Очертив те умственные и душевные качества, которые требуются от полководца, Клаузевиц, однако, требует развития знания войны: «Всякое человеческое занятие требует предварительного запаса известных представлений; но эти представления в большинстве не врождены человеку, и приобретены им, составляя его знание».
«Представления будут неодинаковы, приноравливаясь к должности начальника; в низших ступенях они касаются предметов более мелких ограниченных; на высших-более крупных и обширных. Бывают полководцы, которые не блистали бы во главе каваллерийского полка; бывает и обратно».
«Оставив даже в стороне трудности, которые побеждаются отвагой, утверждаем, что и работа умственная проста и легка только в низших ступенях; но трудность усиливается в высших, так что умственная «работа главнокомандующего принадлежит к самым трудным, какие когда-либо задавались человеческому разуму».

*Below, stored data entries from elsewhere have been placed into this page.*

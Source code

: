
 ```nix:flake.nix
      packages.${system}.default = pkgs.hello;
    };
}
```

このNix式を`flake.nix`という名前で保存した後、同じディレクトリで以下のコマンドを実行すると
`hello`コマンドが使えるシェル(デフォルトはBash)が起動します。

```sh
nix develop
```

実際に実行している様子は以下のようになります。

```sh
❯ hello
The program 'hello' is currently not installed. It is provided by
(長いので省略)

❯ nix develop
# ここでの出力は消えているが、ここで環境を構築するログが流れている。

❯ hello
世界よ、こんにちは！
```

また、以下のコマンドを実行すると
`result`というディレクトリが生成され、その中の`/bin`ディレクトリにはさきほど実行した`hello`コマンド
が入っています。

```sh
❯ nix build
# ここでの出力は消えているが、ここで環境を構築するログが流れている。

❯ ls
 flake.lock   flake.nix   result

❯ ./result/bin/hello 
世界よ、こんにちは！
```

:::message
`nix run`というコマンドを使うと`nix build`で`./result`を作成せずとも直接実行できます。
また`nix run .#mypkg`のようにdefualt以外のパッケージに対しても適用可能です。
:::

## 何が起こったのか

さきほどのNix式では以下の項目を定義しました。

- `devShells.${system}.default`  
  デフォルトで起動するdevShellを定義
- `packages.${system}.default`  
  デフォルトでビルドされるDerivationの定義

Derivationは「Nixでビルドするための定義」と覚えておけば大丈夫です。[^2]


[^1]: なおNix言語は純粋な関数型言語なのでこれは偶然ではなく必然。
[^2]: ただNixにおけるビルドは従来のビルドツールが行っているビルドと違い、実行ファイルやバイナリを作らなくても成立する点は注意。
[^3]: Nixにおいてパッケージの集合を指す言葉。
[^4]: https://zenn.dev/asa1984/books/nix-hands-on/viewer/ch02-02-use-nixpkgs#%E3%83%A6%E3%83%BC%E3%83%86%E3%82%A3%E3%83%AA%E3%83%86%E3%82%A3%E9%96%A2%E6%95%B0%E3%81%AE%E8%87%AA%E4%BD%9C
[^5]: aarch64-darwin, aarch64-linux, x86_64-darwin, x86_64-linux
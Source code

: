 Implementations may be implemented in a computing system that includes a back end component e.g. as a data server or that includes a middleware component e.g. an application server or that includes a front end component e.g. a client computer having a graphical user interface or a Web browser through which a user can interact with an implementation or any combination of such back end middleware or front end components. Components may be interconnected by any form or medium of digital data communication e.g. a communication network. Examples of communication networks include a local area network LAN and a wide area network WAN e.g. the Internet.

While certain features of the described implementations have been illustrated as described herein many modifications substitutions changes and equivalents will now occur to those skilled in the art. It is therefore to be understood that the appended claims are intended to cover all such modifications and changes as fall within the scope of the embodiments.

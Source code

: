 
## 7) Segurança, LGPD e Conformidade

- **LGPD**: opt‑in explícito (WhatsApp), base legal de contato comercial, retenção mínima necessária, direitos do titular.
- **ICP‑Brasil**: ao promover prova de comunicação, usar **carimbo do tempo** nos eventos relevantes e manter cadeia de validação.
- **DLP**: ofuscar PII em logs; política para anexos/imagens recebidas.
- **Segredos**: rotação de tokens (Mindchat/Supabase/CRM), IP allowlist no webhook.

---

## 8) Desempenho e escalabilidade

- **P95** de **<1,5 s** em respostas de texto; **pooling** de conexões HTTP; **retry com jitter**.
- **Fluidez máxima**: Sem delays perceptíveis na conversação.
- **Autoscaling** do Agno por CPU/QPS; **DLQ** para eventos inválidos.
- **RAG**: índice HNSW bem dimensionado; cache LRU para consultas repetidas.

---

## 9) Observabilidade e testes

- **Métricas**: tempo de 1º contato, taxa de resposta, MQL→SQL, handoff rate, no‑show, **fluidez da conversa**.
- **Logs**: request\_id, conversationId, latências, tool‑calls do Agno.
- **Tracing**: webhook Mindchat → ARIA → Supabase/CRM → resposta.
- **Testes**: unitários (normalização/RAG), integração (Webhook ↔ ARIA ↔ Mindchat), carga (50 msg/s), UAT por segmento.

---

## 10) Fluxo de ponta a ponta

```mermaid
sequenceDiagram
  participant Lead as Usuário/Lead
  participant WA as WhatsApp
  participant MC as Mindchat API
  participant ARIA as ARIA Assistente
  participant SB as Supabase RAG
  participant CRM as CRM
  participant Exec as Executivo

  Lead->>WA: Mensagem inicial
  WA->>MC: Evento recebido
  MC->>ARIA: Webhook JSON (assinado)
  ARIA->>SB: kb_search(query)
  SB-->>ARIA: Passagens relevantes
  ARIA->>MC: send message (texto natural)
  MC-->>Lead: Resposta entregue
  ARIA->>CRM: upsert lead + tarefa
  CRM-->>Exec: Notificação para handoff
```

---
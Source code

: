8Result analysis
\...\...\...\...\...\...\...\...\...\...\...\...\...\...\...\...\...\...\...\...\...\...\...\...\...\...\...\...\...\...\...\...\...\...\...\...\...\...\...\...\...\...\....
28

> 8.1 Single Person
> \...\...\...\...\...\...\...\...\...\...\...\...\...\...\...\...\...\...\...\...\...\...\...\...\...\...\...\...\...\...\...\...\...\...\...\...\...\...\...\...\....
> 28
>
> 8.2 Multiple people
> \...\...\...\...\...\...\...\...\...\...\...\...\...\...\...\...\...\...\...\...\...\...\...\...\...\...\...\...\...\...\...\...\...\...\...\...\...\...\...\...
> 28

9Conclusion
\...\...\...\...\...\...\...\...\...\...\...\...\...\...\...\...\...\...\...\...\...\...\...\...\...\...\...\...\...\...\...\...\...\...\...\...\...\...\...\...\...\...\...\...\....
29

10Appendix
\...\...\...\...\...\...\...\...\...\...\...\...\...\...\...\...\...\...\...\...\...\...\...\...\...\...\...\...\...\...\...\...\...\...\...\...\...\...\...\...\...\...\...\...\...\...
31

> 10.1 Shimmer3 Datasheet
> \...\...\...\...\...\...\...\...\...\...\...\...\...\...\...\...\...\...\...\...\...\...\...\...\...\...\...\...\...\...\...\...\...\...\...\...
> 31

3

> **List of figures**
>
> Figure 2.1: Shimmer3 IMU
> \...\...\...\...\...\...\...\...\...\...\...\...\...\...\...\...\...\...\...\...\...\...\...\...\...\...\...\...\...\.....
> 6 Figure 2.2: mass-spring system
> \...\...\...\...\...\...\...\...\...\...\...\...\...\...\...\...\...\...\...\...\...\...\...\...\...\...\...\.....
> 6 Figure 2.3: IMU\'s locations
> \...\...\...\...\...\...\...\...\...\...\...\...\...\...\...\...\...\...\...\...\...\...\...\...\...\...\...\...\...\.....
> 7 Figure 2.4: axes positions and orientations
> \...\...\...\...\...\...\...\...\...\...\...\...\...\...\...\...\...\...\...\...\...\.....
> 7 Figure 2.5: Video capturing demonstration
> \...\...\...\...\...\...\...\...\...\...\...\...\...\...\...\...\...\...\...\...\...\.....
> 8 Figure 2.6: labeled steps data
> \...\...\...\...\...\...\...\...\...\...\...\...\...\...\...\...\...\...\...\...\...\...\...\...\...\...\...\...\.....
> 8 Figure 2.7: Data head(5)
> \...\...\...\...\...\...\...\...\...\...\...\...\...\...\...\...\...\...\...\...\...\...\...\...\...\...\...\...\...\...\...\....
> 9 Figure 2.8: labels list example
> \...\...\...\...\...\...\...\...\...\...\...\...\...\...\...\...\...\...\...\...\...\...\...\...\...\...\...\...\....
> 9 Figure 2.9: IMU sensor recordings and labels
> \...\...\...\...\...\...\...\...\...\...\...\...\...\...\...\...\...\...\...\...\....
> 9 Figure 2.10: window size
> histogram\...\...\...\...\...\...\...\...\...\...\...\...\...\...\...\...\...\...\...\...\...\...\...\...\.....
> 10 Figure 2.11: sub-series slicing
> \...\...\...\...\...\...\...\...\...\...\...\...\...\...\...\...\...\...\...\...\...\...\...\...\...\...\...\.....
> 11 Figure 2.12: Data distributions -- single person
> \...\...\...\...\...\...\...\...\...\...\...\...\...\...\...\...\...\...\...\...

Далее Клаузевиц определяет размер знаний для полководца. По его нению, «полководцу нет надобности быть ни ученым, ни историком, ни публицистом, но ему должна быть знакома и верно им оценена высшая государственная жизнь, господствующее направление, затронутые интересы, насущные вопросы и действующие лица. Нет надобности, чтобы он был большим наблюдателем, способным разбирать человеческие характеры до мельчайшей тонкости; но он должен знать нрав, способ мышления, достоинства и недостатки тех, коим ему придется приказывать. Полководцу нет дела до устройства повозки, запряжки орудия; но он обязан верно оцепить успех марша колонны войск при различных обстоятельствах. Все эти познания не могут быть добыты насильственно, путем научных формул; они вырабатываются единственно созерцанием дел и верной оценкой наблюдаемого в жизни, когда на то хватает врожденного таланта».